『白ゆき姫殺人事件』
これも湊かなえ原作。2014年、製作委員会、松竹配給。井上真央、綾野剛他。アマゾンの紹介文。
国定公園・しぐれ谷で誰もが認める美人OLが惨殺された。全身をめった刺しにされ、その後、火をつけられた不可解な殺人事件を巡り、一人の女に疑惑の目が集まる。彼女の名前は城野美姫(井上真央)。同期入社した被害者の三木典子(菜々緒)とは対照的に地味で特徴のないOLだ。
テレビ局でワイドショーを制作するディレクター・赤星雄治(綾野剛)は、彼女の行動に疑問を抱き、その足取りを追いかける。取材を通じてさまざまな噂を語り始める、美姫の同僚・同級生・家族・故郷の人々。

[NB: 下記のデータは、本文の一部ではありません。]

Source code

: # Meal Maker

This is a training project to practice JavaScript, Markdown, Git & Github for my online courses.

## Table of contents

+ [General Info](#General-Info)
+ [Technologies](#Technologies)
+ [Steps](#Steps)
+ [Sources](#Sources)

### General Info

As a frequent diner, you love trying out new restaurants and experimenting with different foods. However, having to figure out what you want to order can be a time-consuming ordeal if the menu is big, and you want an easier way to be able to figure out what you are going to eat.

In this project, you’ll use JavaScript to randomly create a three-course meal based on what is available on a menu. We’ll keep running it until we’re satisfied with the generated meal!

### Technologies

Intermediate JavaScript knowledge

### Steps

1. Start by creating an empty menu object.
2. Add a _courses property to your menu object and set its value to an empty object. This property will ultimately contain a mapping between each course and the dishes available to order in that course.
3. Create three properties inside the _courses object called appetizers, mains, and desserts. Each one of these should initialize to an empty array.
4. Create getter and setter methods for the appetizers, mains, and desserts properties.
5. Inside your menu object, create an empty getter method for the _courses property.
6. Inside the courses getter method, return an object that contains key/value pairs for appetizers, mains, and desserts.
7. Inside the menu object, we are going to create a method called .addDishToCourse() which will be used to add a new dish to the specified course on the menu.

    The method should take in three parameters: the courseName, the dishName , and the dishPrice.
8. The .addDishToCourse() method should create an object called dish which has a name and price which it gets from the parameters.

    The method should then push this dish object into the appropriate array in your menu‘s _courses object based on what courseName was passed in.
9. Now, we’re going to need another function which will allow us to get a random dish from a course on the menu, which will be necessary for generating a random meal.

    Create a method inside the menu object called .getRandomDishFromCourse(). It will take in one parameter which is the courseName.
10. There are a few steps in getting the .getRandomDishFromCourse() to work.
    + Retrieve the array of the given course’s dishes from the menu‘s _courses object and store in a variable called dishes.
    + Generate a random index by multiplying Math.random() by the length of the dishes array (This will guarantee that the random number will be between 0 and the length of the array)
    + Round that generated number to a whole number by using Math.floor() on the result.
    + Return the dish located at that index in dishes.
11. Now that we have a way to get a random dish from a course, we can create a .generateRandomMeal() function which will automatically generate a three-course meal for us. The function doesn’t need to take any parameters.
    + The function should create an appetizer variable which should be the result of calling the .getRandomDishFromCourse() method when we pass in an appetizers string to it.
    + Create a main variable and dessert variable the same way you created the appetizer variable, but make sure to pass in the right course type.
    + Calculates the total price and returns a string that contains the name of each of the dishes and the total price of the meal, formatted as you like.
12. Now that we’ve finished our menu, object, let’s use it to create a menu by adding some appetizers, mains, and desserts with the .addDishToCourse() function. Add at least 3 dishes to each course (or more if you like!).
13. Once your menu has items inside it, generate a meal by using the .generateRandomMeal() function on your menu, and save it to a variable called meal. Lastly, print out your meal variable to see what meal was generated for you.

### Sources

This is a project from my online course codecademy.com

「城野さんは典子さんに付き合っていた人を取られた……押さえていたものが爆発したんだと思う、あの事件の夜」
「小学生の頃、よく呪いの儀式をやってたって。被害者の殺され方が呪いの儀式と同じでしょう?」
「彼女が犯人です、間違いありません! 」
テレビ報道は過熱し、ネットは炎上。噂が噂を呼び、口コミの恐怖は広がっていく。果たして城野美姫は残忍な魔女なのか? それとも──。(引用終わり)
終盤で明かされる真犯人は意外だったが、この作品の主眼は『告白』同様、「犯人探し」そのものではなく、SNS等の普及で個人の感想が瞬く間に拡散し、それがマスコミ報道との相乗効果で世論をも左右してしまう現代社会のありようを、リアルに描き出したところにあるだろう。
最近の保育園の待機児童問題をめぐる動きは、問題の深刻さを為政者にいわば直訴した形となったが、ことが本作のような殺人事件の犯人追及となると、プライバシーや人権問題が絡み、大変深刻な結果を残しかねないことは明らかだ。
こういう時代だからこそ、他人の話を鵜呑みにせず、なるべく多くの情報を集めた中から信頼すべきものを取捨選択する努力が求められる。この映画の中でも、ある飲み会でのエピソードが、語る人ごとにどんどん違った風に描かれていて、背筋がぞっとする思いだった。